SET @a := (SELECT SUM(`Id1`) FROM `Connections2`),
@b := (SELECT SUM(`Id2`) FROM `Connections2`);
SELECT @a, @b, @d := @a-@b;
Option 2
- To answer this question it is easier to work with a smaller graph, figure out the queries, and then apply them to the Connections2 table. Here I am using a different database, and where I create a new play table also called Connections2. It will simplify applying the queries I develop here to the original Connections2 table.
- Here's the graph I'm using:
(1) <-----> (2) <-----> (3)
|
|
V
(4) -----> (5)
-- Notice that the graph is '''directed''', as there is an edge from 2 to 4,
-- and from 4 to 5, but no edges from 4 to 2 or from 5 to 4.
-- Let's see how we can figure out the directed property of this graph.
-- There are probably some more sophisticated and or simpler ways to perform this, but this works! :-)
CREATE TABLE IF NOT EXISTS `Connections2` (
`id1` int(1) NOT NULL,
`id2` int(1) NOT NULL
) ENGINE=MyISAM DEFAULT CHARSET=utf8;
INSERT INTO `Connections2` (`id1`, `id2`) VALUES
(1, 2),
(2, 1),
(2, 3),
(3, 2),
(2, 4),
(4, 5),
(2, 1),
(2, 3);
-- Notice that I have created '''duplicate''' edges (the last two),
-- to emulate the situation in the homework, where the original Connections2 table
-- also contains duplicates.
-- let's figure out how many rows we have:
SELECT count( * ) FROM `Connections2`;
-- output = 8
-- how many of these are unique?
SELECT count( distinct Id1, Id2) FROM `Connections2`;
-- output = 6 , so we have 6 unique edges in our graph
-- if this were an odd number we'd know for sure that the
-- graph is directed, as it would mean we'd have one edge
-- that does not have an inverse.

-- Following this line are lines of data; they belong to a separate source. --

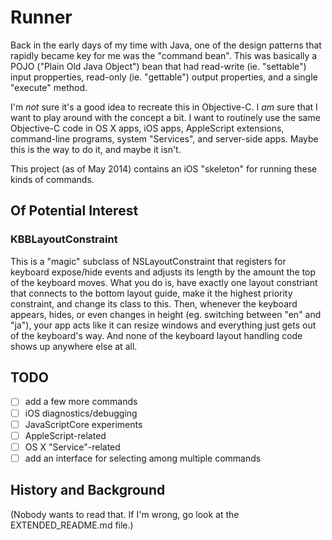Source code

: # Runner #

Back in the early days of my time with Java, one of the design patterns that
rapidly became key for me was the "command bean".  This was basically a POJO
("Plain Old Java Object") bean that had read-write (ie. "settable") input
propperties, read-only (ie. "gettable") output properties, and a single
"execute" method.

I'm *not* sure it's a good idea to recreate this in Objective-C.  I *am* sure
that I want to play around with the concept a bit.  I want to routinely use
the same Objective-C code in OS X apps, iOS apps, AppleScript extensions,
command-line programs, system "Services", and server-side apps.  Maybe this
is the way to do it, and maybe it isn't.

This project (as of May 2014) contains an iOS "skeleton" for running these
kinds of commands.

## Of Potential Interest ##


### KBBLayoutConstraint ###

This is a "magic" subclass of NSLayoutConstraint that registers for keyboard
expose/hide events and adjusts its length by the amount the top of the keyboard
moves.  What you do is, have exactly one layout constriant that connects to
the bottom layout guide, make it the highest priority constraint, and change
its class to this.  Then, whenever the keyboard appears, hides, or even changes
in height (eg. switching between "en" and "ja"), your app acts like it can
resize windows and everything just gets out of the keyboard's way.  And none
of the keyboard layout handling code shows up anywhere else at all.

## TODO ##

- [ ] add a few more commands
 - [ ] iOS diagnostics/debugging
 - [ ] JavaScriptCore experiments
 - [ ] AppleScript-related
 - [ ] OS X "Service"-related
- [ ] add an interface for selecting among multiple commands

## History and Background ##

(Nobody wants to read that.  If I'm wrong, go look at the EXTENDED_README.md
file.)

Here we could have two
-- such edges, in which case we still don't know
-- Let's create a temporary table that is like connections2
-- but without duplicates
CREATE TABLE tempConn SELECT DISTINCT * FROM Connections2;
-- contents is
-- 1 2
-- 2 1
-- 2 3
-- 3 2
-- 2 4
-- 4 5
-- create another version of tempConn, i.e.

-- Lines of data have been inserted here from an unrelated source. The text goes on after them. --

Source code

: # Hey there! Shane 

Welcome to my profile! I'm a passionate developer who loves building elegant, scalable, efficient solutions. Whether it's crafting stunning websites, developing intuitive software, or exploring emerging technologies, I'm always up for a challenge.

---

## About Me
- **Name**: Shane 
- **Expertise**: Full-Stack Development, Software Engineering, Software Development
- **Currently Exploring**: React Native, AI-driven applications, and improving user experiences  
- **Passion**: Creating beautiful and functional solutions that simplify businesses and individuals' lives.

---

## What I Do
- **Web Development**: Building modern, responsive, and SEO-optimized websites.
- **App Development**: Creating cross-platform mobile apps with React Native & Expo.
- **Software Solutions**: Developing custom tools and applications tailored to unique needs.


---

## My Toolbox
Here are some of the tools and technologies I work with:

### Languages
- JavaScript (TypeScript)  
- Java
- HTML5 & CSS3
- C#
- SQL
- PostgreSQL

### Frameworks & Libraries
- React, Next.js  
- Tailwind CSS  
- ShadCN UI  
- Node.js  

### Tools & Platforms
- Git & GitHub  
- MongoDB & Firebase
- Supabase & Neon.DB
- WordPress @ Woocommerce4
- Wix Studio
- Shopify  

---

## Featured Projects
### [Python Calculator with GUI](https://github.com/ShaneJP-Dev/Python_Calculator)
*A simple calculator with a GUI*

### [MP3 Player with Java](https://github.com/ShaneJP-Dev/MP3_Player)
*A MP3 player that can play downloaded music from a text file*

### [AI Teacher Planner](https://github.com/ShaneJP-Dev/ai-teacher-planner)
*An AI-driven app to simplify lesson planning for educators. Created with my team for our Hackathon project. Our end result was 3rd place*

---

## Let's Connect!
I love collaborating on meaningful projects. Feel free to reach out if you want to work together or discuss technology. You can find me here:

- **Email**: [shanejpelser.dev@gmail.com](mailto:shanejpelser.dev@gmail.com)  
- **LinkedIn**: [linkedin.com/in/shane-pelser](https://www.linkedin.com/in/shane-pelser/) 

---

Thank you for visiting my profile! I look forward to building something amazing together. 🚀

CREATE TABLE tempConn2 SELECT * FROM tempConn;
-- contents is
-- 1 2
-- 2 1
-- 2 3
-- 3 2
-- 2 4
-- 4 5
-- Join the two tables on rows where Id1, Id2 of one table is equal
-- to the Id2, Id1 of the other. In other words, join together the
-- edges that are going from Node A to Node B, and from Node B to Node A
select tempConn.Id1, tempConn.Id2, tempConn2.Id1 as Id1b, tempConn2.Id2 as Id2b
from tempConn join tempConn2
on tempConn.Id2 = tempConn2.Id1 and tempConn.Id1= tempConn2.Id2;
-- output
-- 2 1 1 2
-- 1 2 2 1
-- 3 2 2 3
-- 2 3 3 2
-- Now do the same thing with an outer join: If there are edges that
-- do not have reciprocating edges, then NULLs will show up in the table
-- Let's try a left join:
select tempConn.Id1, tempConn.Id2, tempConn2.Id1 as Id1b, tempConn2.Id2 as Id2b
from tempConn left join tempConn2
on tempConn.Id2 = tempConn2.Id1 and tempConn.Id1= tempConn2.Id2;
-- output
-- 2 1 1 2
-- 1 2 2 1
-- 3 2 2 3
-- 2 3 3 2
-- 2 4 NULL NULL
-- 4 5 NULL NULL
-- Ah! There are some edges that do not have matching reciprocal edges.
-- The graph IS therefore a directed graph!
-- We can delete the extra tables
DROP TABLE tempConn;
DROP TABLE tempConn2;
-- Apply this algorithm to the real ''Connections2'' table, and find out that the original graph, too, is directed.